- **Exercise details**
Your answer should be only the lines below from the one with "3) Game Started" to the one with "-Java/JDK 17 needs", repeated exactly, ends included.
** Opening Input block **
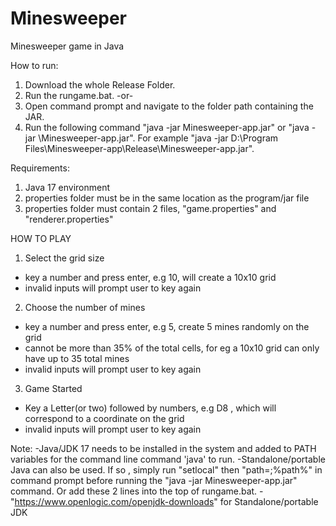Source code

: # Minesweeper
 Minesweeper game in Java


How to run: 
1) Download the whole Release Folder. 
2) Run the rungame.bat.
  -or-
2) Open command prompt and navigate to the folder path containing the JAR.
3) Run the following command "java -jar Minesweeper-app.jar" or "java -jar <path>\Minesweeper-app.jar". For example "java -jar D:\Program Files\Minesweeper-app\Release\Minesweeper-app.jar".

Requirements:
1) Java 17 environment
2) properties folder must be in the same location as the program/jar file
3) properties folder must contain 2 files, "game.properties" and "renderer.properties"



HOW TO PLAY

1) Select the grid size
- key a number and press enter, e.g 10, will create a 10x10 grid
- invalid inputs will prompt user to key again

2) Choose the number of mines
- key a number and press enter, e.g 5, create 5 mines randomly on the grid
- cannot be more than 35% of the total cells, for eg a 10x10 grid can only have up to 35 total mines
- invalid inputs will prompt user to key again

3) Game Started
- Key a Letter(or two) followed by numbers, e.g D8 , which will correspond to a coordinate
on the grid
- invalid inputs will prompt user to key again



Note: 
-Java/JDK 17 needs to be installed in the system and added to PATH variables for the command line command 'java' to run.
-Standalone/portable Java can also be used. If so , simply run "setlocal" then "path=<PATH OF STANDALONE>;%path%" in command prompt before running the "java -jar Minesweeper-app.jar" command. Or add these 2 lines into the top of rungame.bat.
-"https://www.openlogic.com/openjdk-downloads" for Standalone/portable JDK
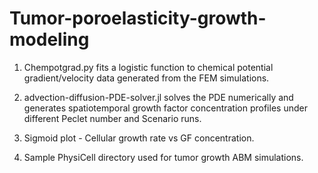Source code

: # Tumor-poroelasticity-growth-modeling

1. Chempotgrad.py fits a logistic function to chemical potential gradient/velocity data generated from the FEM simulations.

2. advection-diffusion-PDE-solver.jl solves the PDE numerically and generates spatiotemporal growth factor concentration profiles under different Peclet number and Scenario runs.

3. Sigmoid plot - Cellular growth rate vs GF concentration.
  
4. Sample PhysiCell directory used for tumor growth ABM simulations.
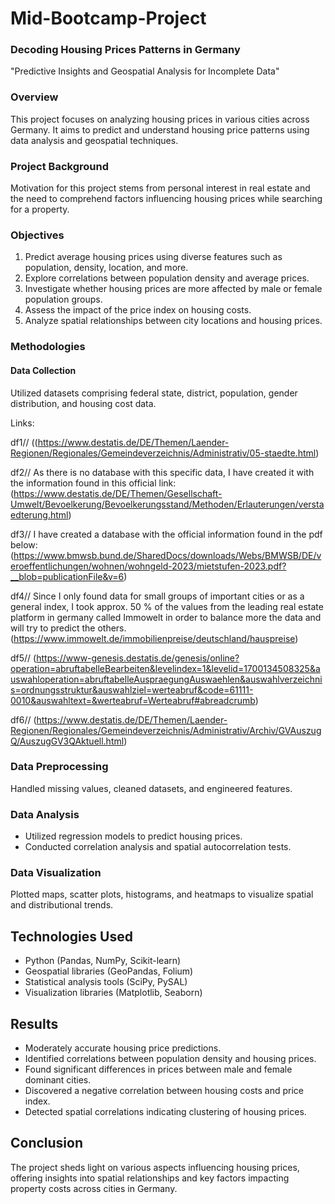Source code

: # Mid-Bootcamp-Project

### Decoding Housing Prices Patterns in Germany

"Predictive Insights and Geospatial Analysis for Incomplete Data"

### Overview

This project focuses on analyzing housing prices in various cities across Germany. It aims to predict and understand housing price patterns using data analysis and geospatial techniques.

### Project Background

Motivation for this project stems from personal interest in real estate and the need to comprehend factors influencing housing prices while searching for a property.

### Objectives

1. Predict average housing prices using diverse features such as population, density, location, and more.
2. Explore correlations between population density and average prices.
3. Investigate whether housing prices are more affected by male or female population groups.
4. Assess the impact of the price index on housing costs.
5. Analyze spatial relationships between city locations and housing prices.

### Methodologies

#### Data Collection

Utilized datasets comprising federal state, district, population, gender distribution, and housing cost data.

Links:

df1// ((https://www.destatis.de/DE/Themen/Laender-Regionen/Regionales/Gemeindeverzeichnis/Administrativ/05-staedte.html)

df2//
As there is no database with this specific data, I have created it with the information found in this official link:
(https://www.destatis.de/DE/Themen/Gesellschaft-Umwelt/Bevoelkerung/Bevoelkerungsstand/Methoden/Erlauterungen/verstaedterung.html)

df3//
I have created a database with the official information found in the pdf below: 
(https://www.bmwsb.bund.de/SharedDocs/downloads/Webs/BMWSB/DE/veroeffentlichungen/wohnen/wohngeld-2023/mietstufen-2023.pdf?__blob=publicationFile&v=6)

df4//
Since I only found data for small groups of important cities or as a general index, I took approx. 50 % of the values from the leading real estate platform in germany called Immowelt in order to balance more the data and will try to predict the others. 
(https://www.immowelt.de/immobilienpreise/deutschland/hauspreise)

df5//
(https://www-genesis.destatis.de/genesis/online?operation=abruftabelleBearbeiten&levelindex=1&levelid=1700134508325&auswahloperation=abruftabelleAuspraegungAuswaehlen&auswahlverzeichnis=ordnungsstruktur&auswahlziel=werteabruf&code=61111-0010&auswahltext=&werteabruf=Werteabruf#abreadcrumb)

df6//
(https://www.destatis.de/DE/Themen/Laender-Regionen/Regionales/Gemeindeverzeichnis/Administrativ/Archiv/GVAuszugQ/AuszugGV3QAktuell.html)

### Data Preprocessing

Handled missing values, cleaned datasets, and engineered features.

### Data Analysis

- Utilized regression models to predict housing prices.
- Conducted correlation analysis and spatial autocorrelation tests.

### Data Visualization

Plotted maps, scatter plots, histograms, and heatmaps to visualize spatial and distributional trends.

## Technologies Used

- Python (Pandas, NumPy, Scikit-learn)
- Geospatial libraries (GeoPandas, Folium)
- Statistical analysis tools (SciPy, PySAL)
- Visualization libraries (Matplotlib, Seaborn)

## Results

- Moderately accurate housing price predictions.
- Identified correlations between population density and housing prices.
- Found significant differences in prices between male and female dominant cities.
- Discovered a negative correlation between housing costs and price index.
- Detected spatial correlations indicating clustering of housing prices.

## Conclusion

The project sheds light on various aspects influencing housing prices, offering insights into spatial relationships and key factors impacting property costs across cities in Germany.

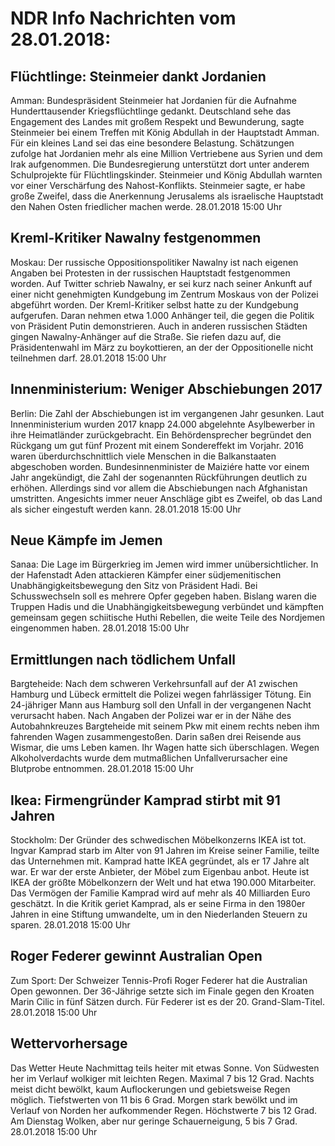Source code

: # NDR Info Nachrichten vom 28.01.2018:


## Flüchtlinge: Steinmeier dankt Jordanien
Amman: Bundespräsident Steinmeier hat Jordanien für die Aufnahme Hunderttausender Kriegsflüchtlinge gedankt. Deutschland sehe das Engagement des Landes mit großem Respekt und Bewunderung, sagte Steinmeier bei einem Treffen mit König Abdullah in der Hauptstadt Amman. Für ein kleines Land sei das eine besondere Belastung. Schätzungen zufolge hat Jordanien mehr als eine Million Vertriebene aus Syrien und dem Irak aufgenommen. Die Bundesregierung unterstützt dort unter anderem Schulprojekte für Flüchtlingskinder. Steinmeier und König Abdullah warnten vor einer Verschärfung des Nahost-Konflikts. Steinmeier sagte, er habe große Zweifel, dass die Anerkennung Jerusalems als israelische Hauptstadt den Nahen Osten friedlicher machen werde. 28.01.2018 15:00 Uhr 

## Kreml-Kritiker Nawalny festgenommen
Moskau: Der russische Oppositionspolitiker Nawalny ist nach eigenen Angaben bei Protesten in der russischen Hauptstadt festgenommen worden. Auf Twitter schrieb Nawalny, er sei kurz nach seiner Ankunft auf einer nicht genehmigten Kundgebung im Zentrum Moskaus von der Polizei abgeführt worden. Der Kreml-Kritiker selbst hatte zu der Kundgebung aufgerufen. Daran nehmen etwa 1.000 Anhänger teil, die gegen die Politik von Präsident Putin demonstrieren. Auch in anderen russischen Städten gingen Nawalny-Anhänger auf die Straße. Sie riefen dazu auf, die Präsidentenwahl im März zu boykottieren, an der der Oppositionelle nicht teilnehmen darf. 28.01.2018 15:00 Uhr 

## Innenministerium: Weniger Abschiebungen 2017
Berlin: Die Zahl der Abschiebungen ist im vergangenen Jahr gesunken. Laut Innenministerium wurden 2017 knapp 24.000 abgelehnte Asylbewerber in ihre Heimatländer zurückgebracht. Ein Behördensprecher begründet den Rückgang um gut fünf Prozent mit einem Sondereffekt im Vorjahr. 2016 waren überdurchschnittlich viele Menschen in die Balkanstaaten abgeschoben worden. Bundesinnenminister de Maiziére hatte vor einem Jahr angekündigt, die Zahl der sogenannten Rückführungen deutlich zu erhöhen. Allerdings sind vor allem die Abschiebungen nach Afghanistan umstritten. Angesichts immer neuer Anschläge gibt es Zweifel, ob das Land als sicher eingestuft werden kann. 28.01.2018 15:00 Uhr 

## Neue Kämpfe im Jemen
Sanaa:	Die Lage im Bürgerkrieg im Jemen wird immer unübersichtlicher. In der Hafenstadt Aden attackieren Kämpfer einer südjemenitischen Unabhängigkeitsbewegung den Sitz von Präsident Hadi. Bei Schusswechseln soll es mehrere Opfer gegeben haben. Bislang waren die Truppen Hadis und die Unabhängigkeitsbewegung verbündet und kämpften gemeinsam gegen schiitische Huthi Rebellen, die weite Teile des Nordjemen eingenommen haben. 28.01.2018 15:00 Uhr 

## Ermittlungen nach tödlichem Unfall
Bargteheide: Nach dem schweren Verkehrsunfall auf der A1 zwischen Hamburg und Lübeck ermittelt die Polizei wegen fahrlässiger Tötung. Ein 24-jähriger Mann aus Hamburg soll den Unfall in der vergangenen Nacht verursacht haben. Nach Angaben der Polizei war er in der Nähe des Autobahnkreuzes Bargteheide mit seinem Pkw mit einem rechts neben ihm fahrenden Wagen zusammengestoßen. Darin saßen drei Reisende aus Wismar, die ums Leben kamen. Ihr Wagen hatte sich überschlagen. Wegen Alkoholverdachts wurde dem mutmaßlichen Unfallverursacher eine Blutprobe entnommen. 28.01.2018 15:00 Uhr 

## Ikea: Firmengründer Kamprad stirbt mit 91 Jahren
Stockholm: Der Gründer des schwedischen Möbelkonzerns IKEA ist tot. Ingvar Kamprad starb im Alter von 91 Jahren im Kreise seiner Familie, teilte das Unternehmen mit. Kamprad hatte IKEA gegründet, als er 17 Jahre alt war. Er war der erste Anbieter, der Möbel zum Eigenbau anbot. Heute ist IKEA der größte Möbelkonzern der Welt und hat etwa 190.000 Mitarbeiter. Das Vermögen der Familie Kamprad wird auf mehr als 40 Milliarden Euro geschätzt. In die Kritik geriet Kamprad, als er seine Firma in den 1980er Jahren in eine Stiftung umwandelte, um in den Niederlanden Steuern zu sparen. 28.01.2018 15:00 Uhr 

## Roger Federer gewinnt Australian Open
Zum Sport: Der Schweizer Tennis-Profi Roger Federer hat die Australian Open gewonnen. Der 36-Jährige setzte sich im Finale gegen den Kroaten Marin Cilic in fünf Sätzen durch. Für Federer ist es der 20. Grand-Slam-Titel. 28.01.2018 15:00 Uhr 

## Wettervorhersage
Das Wetter Heute Nachmittag teils heiter mit etwas Sonne. Von Südwesten her im Verlauf wolkiger mit leichten Regen. Maximal 7 bis 12 Grad. Nachts meist dicht bewölkt, kaum Auflockerungen und gebietsweise Regen möglich. Tiefstwerten von 11 bis 6 Grad. Morgen stark bewölkt und im Verlauf von Norden her aufkommender Regen. Höchstwerte 7 bis 12 Grad. Am Dienstag Wolken, aber nur geringe Schauerneigung, 5 bis 7 Grad. 28.01.2018 15:00 Uhr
** Closing Input block **
- **Solution for this task**
3) Game Started
- Key a Letter(or two) followed by numbers, e.g D8 , which will correspond to a coordinate
on the grid
- invalid inputs will prompt user to key again



Note: 
-Java/JDK 17 needs to be installed in the system and added to PATH variables for the command line command 'java' to run.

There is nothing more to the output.